Frantz François Ozon
Las hojas muertas
Frantz François Ozon
Miguel Laviña Guallart | 27 abril, 2021
Serge Gainsbourg repetía en una de sus canciones más célebres “Je suis venu te dire que je m´en vais, et tes larmes ne pourrons rien changer” –He venido a decirte que me voy, y tus lágrimas no podrán cambiar nada-, a lo que añadía “Recuerdas el tiempo pasado y lloras… como bien decía Verlain con el viento malvado”. El cantautor francés se inspiraba en Canción de Otoño, un poema de Paul Verlain que, en cierto momento, también recita la pareja protagonista de Frantz (Frantz, 2016), una de las películas más depuradas del cineasta francés François Ozon. Las imágenes que visualiza la letra de Gainsbourg se repiten en Frantz, las sucesivas despedidas y las lágrimas que, en algunos instantes, dejarán caer sus cuatro principales personajes. Ozon parece inspirarse en la melancolía que arrastraba Gainsbourg en su canción, y en la sensación de pérdida inevitable que transmite el poema de Verlain –las hojas muertas arrastradas por el viento-, imprimiéndolas en las imágenes y la música de un melodrama que hurga en las heridas abiertas tras la Primera Guerra Mundial. Una apreciable obra de madurez en la que, bajo sus elegantes formas clásicas, fluctúan los sentimientos ambiguos y algunas de las constantes perturbadoras que recorren su filmografía.
A lo largo de su dilatada trayectoria, el prolífico François Ozon tal vez podría haber explorado algo más propuestas tan interesantes como 5×2, Cinco veces dos (2004) o Joven y bonita (2013). Un exceso de contención en el que no incurre en Frantz, dando forma a un relato que recupera la intensidad de obras como Bajo la arena (2000) y En la casa (2012). A pesar de los continuos cambios de género y estilo, su filmografía está recorrida por un meticuloso interés en indagar en aquello que subyace bajo las apariencias. La ambigüedad en las relaciones, los comportamientos enfermizos o derivas extrañas, que observa con mirada inteligente, sin pretender juzgar o ni tan siquiera llegar a explicar, inherentes a la propia naturaleza humana.
François Ozon analiza con potentes imágenes, cargadas de simbolismo, los mecanismos que la memoria puede activar tras una experiencia trágica, tal vez sólo para poder seguir viviendo
Frantz parte de la imagen de un joven francés, Adrien -Pierre Niney- que visita la tumba de un soldado alemán, muerto durante la Primera Guerra Mundial. Conmovido, deposita flores sobre la lápida mientras es observado por Anna, la prometida del fallecido. Adrien entablará relación con ésta y con los padres del soldado, Frantz, al que conoció en el pasado. Ozon construye un relato de remordimientos y sentimientos truncados, en el que va deslizando detalles equívocos, que empujan a preguntarse por la relación que vinculaba a Frantz y Adrien.
Al mismo tiempo, el director analiza los mecanismos que la memoria puede activar tras una experiencia trágica, tal vez tan sólo para poder seguir viviendo. Resulta revelador el uso de la fotografía en blanco y negro y unas significativas transiciones al color, que no establecen una distinción estricta entre pasado y presente. El color surge junto a ciertos instantes felices vinculados al recuerdo de Frantz, tal vez transformados en una representación de aquello que se desearía haber vivido.
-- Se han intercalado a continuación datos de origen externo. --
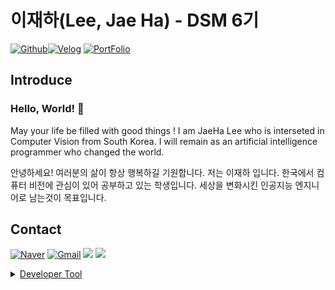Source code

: # 이재하(Lee, Jae Ha) - DSM 6기  
[![Github](http://img.shields.io/badge/CV_JaeHa-black?style=flat-square&logo=github&link=https://www.github.com/CV-JaeHa)](https://www.github.com/CV-JaeHa)</a>[![Velog](https://velog-readme-stats.vercel.app/api/badge?name=taki0412)](https://velog.io/@taki0412)
[![PortFolio](http://img.shields.io/badge/PortFolio-black?style=flat-square&logo=notion&link=http://www.portfolio-jaeha.kro.kr)](http://portfolio-jaeha.kro.kr)  

## Introduce
### Hello, World! 👋
May your life be filled with good things !
I am JaeHa Lee who is interseted in Computer Vision from South Korea.
I will remain as an artificial intelligence programmer who changed the world.

안녕하세요! 여러분의 삶이 항상 행복하길 기원합니다.
저는 이재하 입니다. 한국에서 컴퓨터 비전에 관심이 있어 공부하고 있는 학생입니다.
세상을 변화시킨 인공지능 엔지니어로 남는것이 목표입니다.

## Contact
[![Naver](http://img.shields.io/badge/Naver-03C75A?style=flat-square&logo=naver&link=mailto:taki041210@naver.com)](mailto:taki041210@naver.com)</a>
[![Gmail](http://img.shields.io/badge/Gmail-EA4335?style=flat-square&logo=gmail&link=mailto:taki041210@gmail.com)](mailto:taki041210@gmail.com)</a>
<a href="https://www.facebook.com/JaeHa0412/"><img src="https://img.shields.io/badge/Facebook-1877F2?style=for-the-badge&logo=facebook&logoColor=white"></a>
<a href="https://www.instagram.com/jae_ha_0412/"><img src="https://img.shields.io/badge/Instargram-E4405F?style=for-the-badge&logo=instargram&logoColor=white">
</br>

<details>
<summary>Developer Tool</summary>
<div markdown="1">
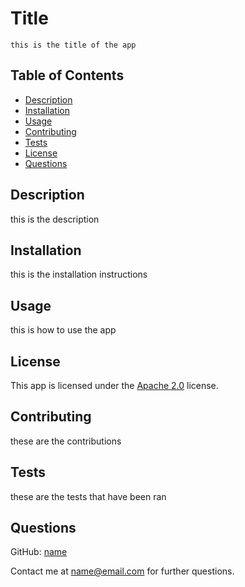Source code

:
  # Title
    this is the title of the app

  ## Table of Contents

  - [Description](#Description)
  - [Installation](#Installation)
  - [Usage](#Usage)
  - [Contributing](#Contributing)
  - [Tests](#Tests)
  - [License](#License)
  - [Questions](#Questions)


  ## Description
  this is the description

  ## Installation
  this is the installation instructions

  ## Usage
  this is how to use the app

  
  ## License
    
This app is licensed under the [Apache 2.0](https://opensource.org/licenses/Apache-2.0) license.
   
  ## Contributing
  these are the contributions  

  ## Tests
  these are the tests that have been ran
  
  ## Questions 
  GitHub: [name](https://github.com/name) 
  
  Contact me at name@email.com for further questions.
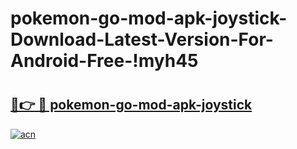 # pokemon-go-mod-apk-joystick-Download-Latest-Version-For-Android-Free-!myh45

# <h2><a href="https://d8l7w9.esa.edu.pl?title=pokemon-go-mod-apk-joystick&ref=myh45">🔗👉 🔴 pokemon-go-mod-apk-joystick</a></h2>

[![acn](https://github.com/user-attachments/assets/0f9c940e-d8b0-45ae-aac7-cd30a18b3e1c)](https://d8l7w9.esa.edu.pl?title=pokemon-go-mod-apk-joystick&ref=myh45)

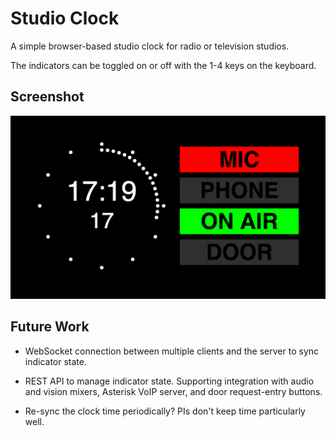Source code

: # Studio Clock

A simple browser-based studio clock for radio or television studios.

The indicators can be toggled on or off with the 1-4 keys on the keyboard.

## Screenshot

![Screenshot](screenshot.png)

## Future Work

* WebSocket connection between multiple clients and the server to sync indicator state.

* REST API to manage indicator state. Supporting integration with audio and vision mixers, Asterisk VoIP server, and door request-entry buttons.

* Re-sync the clock time periodically? PIs don't keep time particularly well.
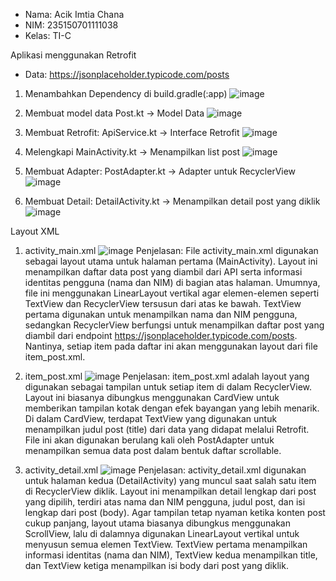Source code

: - Nama: Acik Imtia Chana
- NIM: 235150701111038
- Kelas: TI-C

Aplikasi menggunakan Retrofit
- Data: https://jsonplaceholder.typicode.com/posts

1. Menambahkan Dependency di build.gradle(:app)
   ![image](https://github.com/user-attachments/assets/49257d21-4b9c-40cd-b1f5-9d12d3c7bd1e)

3. Membuat model data Post.kt -> Model Data
   ![image](https://github.com/user-attachments/assets/165718b9-6baa-4371-9d7d-9744f6b6cb5f)

5. Membuat Retrofit: ApiService.kt -> Interface Retrofit
   ![image](https://github.com/user-attachments/assets/b658bd9f-5e4d-4d99-af94-a1fa0cce627f)

7. Melengkapi MainActivity.kt -> Menampilkan list post
   ![image](https://github.com/user-attachments/assets/184a00f2-9cd0-4c38-91e6-3a9828d1bcca)

9. Membuat Adapter: PostAdapter.kt ->  Adapter untuk RecyclerView
    ![image](https://github.com/user-attachments/assets/f0e1158f-940f-45c9-a436-dd03c424e40a)

11. Membuat Detail: DetailActivity.kt -> Menampilkan detail post yang diklik
    ![image](https://github.com/user-attachments/assets/8ef9e75e-c007-491e-a105-72968492963d)



Layout XML
1. activity_main.xml
   ![image](https://github.com/user-attachments/assets/9cb4c15e-7081-446f-8cfc-8c8494b699fc)
   Penjelasan:
   File activity_main.xml digunakan sebagai layout utama untuk halaman pertama (MainActivity). Layout ini menampilkan daftar data post yang diambil dari API serta informasi identitas pengguna (nama dan NIM) di bagian atas halaman. Umumnya, file ini menggunakan LinearLayout vertikal agar elemen-elemen seperti TextView dan RecyclerView tersusun dari atas ke bawah. TextView pertama digunakan untuk menampilkan nama dan NIM pengguna, sedangkan RecyclerView berfungsi untuk menampilkan daftar post yang diambil dari endpoint https://jsonplaceholder.typicode.com/posts. Nantinya, setiap item pada daftar ini akan menggunakan layout dari file item_post.xml.

3. item_post.xml
   ![image](https://github.com/user-attachments/assets/2aa90613-814d-4b00-b702-d5ff974064a4)
   Penjelasan:
   item_post.xml adalah layout yang digunakan sebagai tampilan untuk setiap item di dalam RecyclerView. Layout ini biasanya dibungkus menggunakan CardView untuk memberikan tampilan kotak dengan efek bayangan yang lebih menarik. Di dalam CardView, terdapat TextView yang digunakan untuk menampilkan judul post (title) dari data yang didapat melalui Retrofit. File ini akan digunakan berulang kali oleh PostAdapter untuk menampilkan semua data post dalam bentuk daftar scrollable.

5. activity_detail.xml
   ![image](https://github.com/user-attachments/assets/f244eb0e-e570-4cdc-87da-106c0ca4e1f1)
   Penjelasan:
   activity_detail.xml digunakan untuk halaman kedua (DetailActivity) yang muncul saat salah satu item di RecyclerView diklik. Layout ini menampilkan detail lengkap dari post yang dipilih, terdiri atas nama dan NIM pengguna, judul post, dan isi lengkap dari post (body). Agar tampilan tetap nyaman ketika konten post cukup panjang, layout utama biasanya dibungkus menggunakan ScrollView, lalu di dalamnya digunakan LinearLayout vertikal untuk menyusun semua elemen TextView. TextView pertama menampilkan informasi identitas (nama dan NIM), TextView kedua menampilkan title, dan TextView ketiga menampilkan isi body dari post yang diklik.


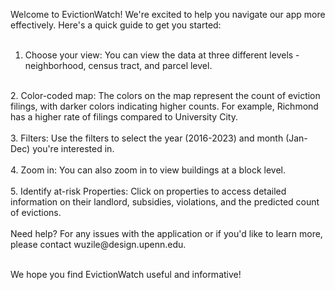 Welcome to EvictionWatch! We're excited to help you navigate our app more effectively. Here's a quick guide to get you started: <br/>
<br/>
1. Choose your view: You can view the data at three different levels - neighborhood, census tract, and parcel level.<br/>
<br/>
2. Color-coded map: The colors on the map represent the count of eviction filings, with darker colors indicating higher counts. For example, Richmond has a higher rate of filings compared to University City.<br/>
<br/>
3. Filters: Use the filters to select the year (2016-2023) and month (Jan-Dec) you're interested in.<br/>
<br/>
4. Zoom in: You can also zoom in to view buildings at a block level.<br/>
<br/>
5. Identify at-risk Properties: Click on properties to access detailed information on their landlord, subsidies, violations, and the predicted count of evictions.<br/>
<br/>
Need help? For any issues with the application or if you'd like to learn more, please contact wuzile@design.upenn.edu.<br/><br/>

We hope you find EvictionWatch useful and informative!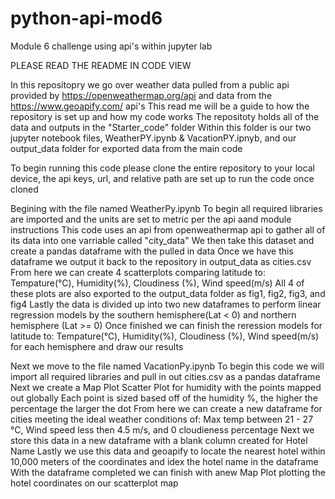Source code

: # python-api-mod6
Module 6 challenge using api's within jupyter lab

PLEASE READ THE README IN CODE VIEW

In this repositopry we go over weather data pulled from a public api provided by https://openweathermap.org/api and data from the https://www.geoapify.com/ api's
This read me will be a guide to how the repository is set up and how my code works
The repositoty holds all of the data and outputs in the "Starter_code" folder
Within this folder is our two jupyter notebook files, WeatherPY.ipynb & VacationPY.ipnyb, and our output_data folder for exported data from the main code

To begin running this code please clone the entire repository to your local device, the api keys, url, and relative path are set up to run the code once cloned

Begining with the file named WeatherPy.ipynb
  To begin all required libraries are imported and the units are set to metric per the api aand module instructions
  This code uses an api from openweathermap api to gather all of its data into one varriable called "city_data"
  We then take this dataset and create a pandas dataframe with the pulled in data
  Once we have this dataframe we output it back to the repository in output_data as cities.csv
  From here we can create 4 scatterplots comparing latitude to: Tempature(°C), Humidity(%), Cloudiness (%), Wind speed(m/s)
  All 4 of these plots are also exported to the output_data folder as fig1, fig2, fig3, and fig4
  Lastly the data is divided up into two new dataframes to perform linear regression models by the southern hemisphere(Lat < 0) and northern hemisphere (Lat >= 0)
  Once finished we can finish the reression models for latitude to: Tempature(°C), Humidity(%), Cloudiness (%), Wind speed(m/s) for each hemisphere and draw our results

Next we move to the file named VacationPy.ipynb
  To begin this code we will import all required libraries and pull in out cities.csv as a pandas dataframe
  Next we create a Map Plot Scatter Plot for humidity with the points mapped out globally
  Each point is sized based off of the humidity %, the higher the percentage the larger the dot
  From here we can create a new dataframe for cities meeting the ideal weather conditions of: Max temp between 21 - 27 °C, Wind speed less then 4.5 m/s, and 0 cloudieness percentage
  Next we store this data in a new dataframe with a blank column created for Hotel Name
  Lastly we use this data and geoapify to locate the nearest hotel within 10,000 meters of the coordinates and idex the hotel name in the dataframe
  With the dataframe completed we can finish with anew Map Plot plotting the hotel coordinates on our scatterplot map
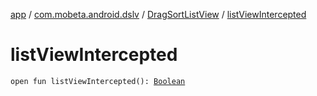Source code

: [app](../../index.md) / [com.mobeta.android.dslv](../index.md) / [DragSortListView](index.md) / [listViewIntercepted](.)

# listViewIntercepted

`open fun listViewIntercepted(): `[`Boolean`](https://kotlinlang.org/api/latest/jvm/stdlib/kotlin/-boolean/index.html)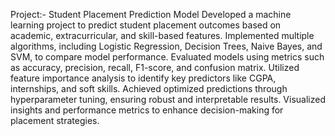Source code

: Project:- Student Placement Prediction Model
Developed a machine learning project to predict student placement outcomes based on academic, extracurricular, and skill-based features. Implemented multiple algorithms, including Logistic Regression, Decision Trees, Naive Bayes, and SVM, to compare model performance. Evaluated models using metrics such as accuracy, precision, recall, F1-score, and confusion matrix. Utilized feature importance analysis to identify key predictors like CGPA, internships, and soft skills. Achieved optimized predictions through hyperparameter tuning, ensuring robust and interpretable results. Visualized insights and performance metrics to enhance decision-making for placement strategies.
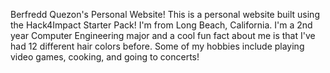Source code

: Berfredd Quezon's Personal Website!
This is a personal website built using the Hack4Impact Starter Pack!
I'm from Long Beach, California. I'm a 2nd year Computer Engineering major and a cool fun fact about me is that I've had 12 different hair colors before. Some of my hobbies include playing video games, cooking, and going to concerts!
Al hilo de estos mecanismos de representación, Ozon plantea hasta qué punto la mentira puede ser una opción legítima como una forma de consuelo. El director subraya este proceso, en el que los personajes parecen arrojarse en brazos de la mentira, con potentes imágenes, cargadas de simbolismo. El violín que el padre de Frantz regala a Adrien, como si le entregase el corazón de su hijo. Unas manos que se posan suavemente sobre unos dedos inexpertos que tocan un violín, o las cartas que Anna lee a los padres de Frantz, unas hojas tan muertas como las del poema de Verlain.
Frantz se estructura en dos partes que se reflejan y complementan, dos viajes entre Alemania y Francia, en busca de una similar ficción reparadora. En el segundo tramo la figura de Anna –conmovedora la actriz alemana Paula Beer-, se erige en el personaje central del film, encajando las piezas de este complicado puzzle de ficción y realidad. En la soledad de sus viajes en tren, atravesando los paisajes de la Francia de posguerra, Ozon llega a retratarla con una pureza cercana a las heroínas Fordianas. Un periplo que la conduce hasta otro elemento clave que planea sobre el relato, El suicida de Manet. Este cuadro que, como en otras ocasiones en el cine de Ozon, adquiere un significado afilado y de doble sentido, será para Anna una representación tanto de la muerte, como de un futuro lleno de vida.